Hollywood theme: Only white people can save us

I’m sorry; I just have trouble understanding why nearly every movie about African Americans portrays us as having a weakness only white people can help us overcome. It’s starting to be a bit annoying, not to mention redundant. I’m sure we have all seen the preview that sounds something like this:

Announcer: “In a world where people of color from the inner city act like blatant stereotypes, there was one white woman who was willing to give them a chance. Michelle Pfeiffer in . . . “Dangerous Minds.”

Two-time Academy Award winner Hilary Swank recently starred in a similar film. It goes a little something like this:

Announcer: “From the producers of all those other movies in which white people are the only ones who can save poor ethnic kids, comes the same freakin’ story you’ve seen over and over. When a bunch of unruly ethnic kids don’t want to listen to anyone, a random white woman is able to reach them. This time it’s Hillary Swank in . . . “Freedom Writers.”

I mean, COME ON!

Are we as helpless and naive as our characterizations in films portray us?

Do white people really care about our problems as much as they do in films?

If they did, there wouldn’t be any more movies like that because society would have changed. Few movies give black people credit for the things we do for ourselves.

The only thing they do give us credit for being good at is drug dealin’, rappin’ or pimpin’.

I just saw Edward Zwick’s “masterpiece,” “Blood Diamond.” If you haven’t heard, everyone in America has been raving about how wonderful this picture is. And if you see it, you’ll see why.

Announcer: “In a world where Africans have been exploited by whites and capitalism (TRUE), one white guy would find the light and see the error of his ways (FALSE).

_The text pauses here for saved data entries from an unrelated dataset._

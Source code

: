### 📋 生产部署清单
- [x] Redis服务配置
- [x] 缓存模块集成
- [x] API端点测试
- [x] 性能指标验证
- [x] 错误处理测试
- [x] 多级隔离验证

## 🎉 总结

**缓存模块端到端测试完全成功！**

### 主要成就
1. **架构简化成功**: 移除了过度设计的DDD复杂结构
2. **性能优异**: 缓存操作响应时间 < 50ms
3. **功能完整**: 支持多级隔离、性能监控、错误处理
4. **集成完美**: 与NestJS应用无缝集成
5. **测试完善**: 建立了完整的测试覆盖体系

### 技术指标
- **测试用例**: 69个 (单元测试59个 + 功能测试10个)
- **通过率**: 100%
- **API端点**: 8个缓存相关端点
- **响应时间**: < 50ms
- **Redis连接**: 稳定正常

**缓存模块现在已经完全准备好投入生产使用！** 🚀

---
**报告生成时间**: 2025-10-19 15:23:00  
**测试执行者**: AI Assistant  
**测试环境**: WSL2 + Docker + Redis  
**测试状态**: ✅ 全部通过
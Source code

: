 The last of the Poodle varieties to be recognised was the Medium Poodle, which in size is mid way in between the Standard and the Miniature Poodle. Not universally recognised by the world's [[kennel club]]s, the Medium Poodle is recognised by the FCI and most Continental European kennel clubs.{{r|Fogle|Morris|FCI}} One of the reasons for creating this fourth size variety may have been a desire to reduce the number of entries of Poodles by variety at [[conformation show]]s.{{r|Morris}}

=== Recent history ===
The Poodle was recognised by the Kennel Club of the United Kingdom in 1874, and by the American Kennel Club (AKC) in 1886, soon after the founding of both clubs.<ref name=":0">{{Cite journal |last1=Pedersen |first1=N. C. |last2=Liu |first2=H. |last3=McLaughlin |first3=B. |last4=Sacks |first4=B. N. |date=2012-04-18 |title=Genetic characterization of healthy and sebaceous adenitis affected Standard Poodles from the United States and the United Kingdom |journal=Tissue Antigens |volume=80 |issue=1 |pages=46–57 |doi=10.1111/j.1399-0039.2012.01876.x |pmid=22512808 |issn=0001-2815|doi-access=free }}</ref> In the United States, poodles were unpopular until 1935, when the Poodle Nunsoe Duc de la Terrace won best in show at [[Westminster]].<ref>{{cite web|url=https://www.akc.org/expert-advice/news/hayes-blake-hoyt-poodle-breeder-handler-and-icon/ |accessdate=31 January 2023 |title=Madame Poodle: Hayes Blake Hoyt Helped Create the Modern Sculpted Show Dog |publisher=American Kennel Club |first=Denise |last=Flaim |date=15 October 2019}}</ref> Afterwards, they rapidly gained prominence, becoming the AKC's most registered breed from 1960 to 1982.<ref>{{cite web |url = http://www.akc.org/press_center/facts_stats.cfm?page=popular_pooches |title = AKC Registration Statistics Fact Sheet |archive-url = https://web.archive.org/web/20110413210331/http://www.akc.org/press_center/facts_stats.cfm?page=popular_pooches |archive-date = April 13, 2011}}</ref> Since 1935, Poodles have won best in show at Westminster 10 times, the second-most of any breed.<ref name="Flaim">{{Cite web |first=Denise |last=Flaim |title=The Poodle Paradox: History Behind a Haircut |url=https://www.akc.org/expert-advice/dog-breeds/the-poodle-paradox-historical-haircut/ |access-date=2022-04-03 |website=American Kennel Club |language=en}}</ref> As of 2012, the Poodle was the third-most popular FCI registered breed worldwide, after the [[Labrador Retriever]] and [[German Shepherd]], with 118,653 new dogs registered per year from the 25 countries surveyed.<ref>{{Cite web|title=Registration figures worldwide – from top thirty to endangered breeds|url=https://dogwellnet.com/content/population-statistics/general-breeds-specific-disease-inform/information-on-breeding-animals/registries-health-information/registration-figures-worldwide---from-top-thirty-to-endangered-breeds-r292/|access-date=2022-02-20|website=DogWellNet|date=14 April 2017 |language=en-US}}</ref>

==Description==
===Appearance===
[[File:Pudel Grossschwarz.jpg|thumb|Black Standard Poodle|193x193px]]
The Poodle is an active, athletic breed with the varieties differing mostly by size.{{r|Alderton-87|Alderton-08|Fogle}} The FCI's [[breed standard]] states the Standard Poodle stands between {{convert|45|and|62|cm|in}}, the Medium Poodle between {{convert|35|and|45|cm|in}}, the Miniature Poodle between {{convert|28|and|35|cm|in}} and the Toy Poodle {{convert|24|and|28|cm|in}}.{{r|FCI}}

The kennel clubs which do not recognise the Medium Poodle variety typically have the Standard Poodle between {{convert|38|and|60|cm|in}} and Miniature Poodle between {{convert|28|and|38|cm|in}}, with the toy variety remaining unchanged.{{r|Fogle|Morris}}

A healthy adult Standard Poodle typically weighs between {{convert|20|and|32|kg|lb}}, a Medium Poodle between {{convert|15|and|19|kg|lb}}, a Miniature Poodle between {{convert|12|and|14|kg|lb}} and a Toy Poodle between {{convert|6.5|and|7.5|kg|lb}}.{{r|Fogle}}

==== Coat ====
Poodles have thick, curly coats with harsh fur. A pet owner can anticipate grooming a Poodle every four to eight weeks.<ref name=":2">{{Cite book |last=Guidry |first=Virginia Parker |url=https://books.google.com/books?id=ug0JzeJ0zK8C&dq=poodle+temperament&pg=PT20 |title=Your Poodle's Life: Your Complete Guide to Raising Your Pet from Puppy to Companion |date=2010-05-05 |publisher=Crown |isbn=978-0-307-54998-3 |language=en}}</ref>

From the director who brought you other films about white people who sacrifice their lives for other races because it’s the “right thing to do,” comes a nowhere-near-true story of a greed-driven white man’s struggle to find himself by helping an African man save his family, proving that deep down inside, the relationship between Africans and whites is totally kosher.

Leonardo DiCaprio, Jennifer Connelly and some African guy whose name we won’t bother to say in the preview, in . . . “Blood Diamond.”

People are perfectly capable of dealing with their own problems. And when they can’t, they aren’t saved by a bunch of white people who suddenly see what’s wrong with the world.

They are either saved by the World Bank in exchange for their souls, governments that have special interests in the area that they’re saving, or white people with rich parents who are afraid to fail at life, so they protest everything so that they never have to actually do anything.